Bunun neticesinde, Allah'tan bütünüyle razı olmak halindedirler. Allah'ın da onlardan razı olduğunu umut etmektedirler. 

Firaset, basiret, hikmet ve adalet üzeredirler. Bu nedenle aldanmazlar ve aldatmazlar. 

Hak bildikleri yolda yürürken, aksi kati olarak ispat olana kadar; inandıkları ve yaptıklarından vazgeçmezler. Yolda sabit kademdirler. 

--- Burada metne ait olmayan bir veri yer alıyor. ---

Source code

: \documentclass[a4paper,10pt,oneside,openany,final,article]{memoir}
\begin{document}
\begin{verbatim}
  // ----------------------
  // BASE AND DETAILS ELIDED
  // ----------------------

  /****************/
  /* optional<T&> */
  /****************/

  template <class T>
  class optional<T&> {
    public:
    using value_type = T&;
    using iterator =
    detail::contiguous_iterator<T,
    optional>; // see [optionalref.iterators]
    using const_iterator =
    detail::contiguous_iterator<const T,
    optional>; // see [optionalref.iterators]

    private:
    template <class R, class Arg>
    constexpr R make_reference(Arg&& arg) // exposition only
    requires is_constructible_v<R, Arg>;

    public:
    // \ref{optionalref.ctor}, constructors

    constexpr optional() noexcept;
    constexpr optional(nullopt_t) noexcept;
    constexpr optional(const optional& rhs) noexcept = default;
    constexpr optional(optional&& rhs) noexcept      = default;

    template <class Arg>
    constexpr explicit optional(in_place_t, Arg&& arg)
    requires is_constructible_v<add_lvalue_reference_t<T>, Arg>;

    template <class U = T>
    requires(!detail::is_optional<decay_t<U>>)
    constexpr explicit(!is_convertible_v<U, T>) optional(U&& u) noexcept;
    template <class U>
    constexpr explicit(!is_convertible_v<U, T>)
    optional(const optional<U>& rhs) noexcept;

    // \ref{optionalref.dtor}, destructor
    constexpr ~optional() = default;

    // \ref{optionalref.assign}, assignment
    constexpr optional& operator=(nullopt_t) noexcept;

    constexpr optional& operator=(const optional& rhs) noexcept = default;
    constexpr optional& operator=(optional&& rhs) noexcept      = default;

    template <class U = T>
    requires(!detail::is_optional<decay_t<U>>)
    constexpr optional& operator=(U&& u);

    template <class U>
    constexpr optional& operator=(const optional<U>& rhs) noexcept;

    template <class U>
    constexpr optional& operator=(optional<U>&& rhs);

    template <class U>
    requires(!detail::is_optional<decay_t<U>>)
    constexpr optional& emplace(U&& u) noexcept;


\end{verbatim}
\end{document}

Bu nedenle; bilmeyenlerin, akıl erdiremeyenlerin, cesaretsizlerin, meselesizlerin, haset edenlerin, bencillerin, saptırmak-durdurmak-yavaşlatmak-engellemek isteyenlerin, ahmakların, hainlerin ve düşmanların çaba ve çalışmalarına kulak vermezler, pabuç bırakmazlar. 

Allah'ın gösterdiklerinden başka hesapları olmaz, hasbidirler. 

Rablarıyla ilişkileri, Rabbaniler kıvamında ve sürekli bir hissediş içerisindedir. 

Elbette öncülerin başka vasıfları da vardır ancak; öncülerden olmayı talep ettirecek ve onları tanıyıp, refiklik etmeyi istetecek bir farkındalık için bu kadarını bilmek bile kâfi gelecektir. 

Perdeleri yırtıp, hakikati görmek ve hakikatin baş edilemez gücünü elde edip; sanki çıkışı imkânsız bataklıklardan çıkıp, bu bataklıkları kurutabilmek için lazım şart, öncülerin yerlerine geçmeleri, misyonlarını üstlenmeleri ve topluluk haline gelmelidir. 

Temiz havadan teneffüs edip, esrar tekkesinin duman altı durumundan bir an için bile kurtulanların çareleri ise; öncü potansiyeline sahip olanların kovuklarından çıkıp, yerlerini almaları için gereken teşvik ve destek çalışmalarına dahil olmalarıdır. 

Öncüler, perdelerde oynatılan filmlerin tarifleri ve oluşturdukları değer, hal ve algılarla tanınamaz. Bu nedenle insanların kendi aleyhlerine olmak üzere, tanımadıklarına muhalefet ve hatta düşmanlık yapmak ihtimali vardır. 

Öncüleri tanıyıp, ilişki ve iletişim kurmanın şartı yola çıkmaktır. Zira onlar yol üzerindedirler. Asgariden, istemek, niyetlenmek ve aramak gerekmektedir.